The first statement is "Acceleration due to gravity is different at different places on the surface of earth." This statement is true because the acceleration due to gravity $$g$$ on Earth's surface varies for several reasons.

Since Earth is an oblate spheroid (flattened at the poles and bulging at the equator) and $$g = \frac{GM}{R^2}$$, the smaller radius $$R$$ at the poles produces a larger value of $$g$$ (approximately $$9.83 \, \text{m/s}^2$$) compared to the equator (approximately $$9.78 \, \text{m/s}^2$$).

Furthermore, Earth's rotation gives rise to a centrifugal effect that reduces the effective acceleration due to gravity. At latitude $$\lambda$$, the effective gravity is given by $$g' = g - R\omega^2\cos^2\lambda$$, which is maximal at the equator (where $$\lambda = 0$$) and zero at the poles (where $$\lambda = 90°$$).

In addition, local variations in Earth's density and differences in altitude also lead to slight changes in the value of $$g$$ from one location to another.

The second statement is "Acceleration due to gravity increases as we go down below the earth's surface." This statement is false.

Under the assumption of uniform density, the acceleration due to gravity at a depth $$d$$ below the surface is given by $$g' = g\left(1 - \frac{d}{R}\right)$$, which shows that $$g'$$ decreases linearly as the depth $$d$$ increases.
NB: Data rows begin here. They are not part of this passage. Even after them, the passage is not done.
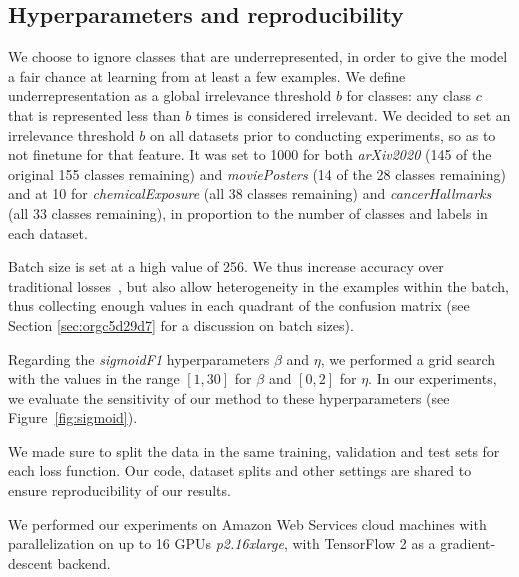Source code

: \subsection{Hyperparameters and reproducibility}
\label{subsec:hypers}

We choose to ignore classes that are underrepresented, in order to give the model a fair chance at learning from at least a few examples. We define underrepresentation as a global irrelevance threshold $b$ for classes: any class $c$ that is represented less than $b$ times is considered irrelevant. We decided to set an irrelevance threshold $b$ on all datasets prior to conducting experiments, so as to not finetune for that feature. It was set to 1000 for both \emph{arXiv2020} (145 of the original 155 classes remaining) and \emph{moviePosters} (14 of the 28 classes remaining) and at 10 for \emph{chemicalExposure} (all 38 classes remaining) and \emph{cancerHallmarks} (all 33 classes remaining), in proportion to the number of classes and labels in each dataset.

Batch size is set at a high value of 256. We thus increase accuracy over traditional losses~\cite{bigBSArxiv}, but also allow heterogeneity in the examples within the batch, thus collecting enough values in each quadrant of the confusion matrix (see Section \ref{sec:orgc5d29d7} for a discussion on batch sizes).

Regarding the \emph{sigmoidF1} hyperparameters $\beta$ and $\eta$, we performed a grid search with the values in the range $[1,30]$ for $\beta$ and $[0, 2]$ for $\eta$.
In our experiments, we evaluate the sensitivity of our method to these hyperparameters (see Figure~\ref{fig:sigmoid}).

We made sure to split the data in the same training, validation and test sets for each loss function. Our code, dataset splits and other settings are shared to ensure reproducibility of our results.

We performed our experiments on Amazon Web Services cloud machines with parallelization on up to 16 GPUs \textit{p2.16xlarge}, with TensorFlow 2 as a gradient-descent backend.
In particular, at the center of the Earth (where $$d = R$$), $$g' = 0$$ because only the mass within the sphere of radius $$(R - d)$$ contributes to the gravitational pull according to the shell theorem, and this inner mass diminishes with increasing depth.

Statement I is true but Statement II is false.

The correct answer is Option (3): Statement I is true but Statement II is false.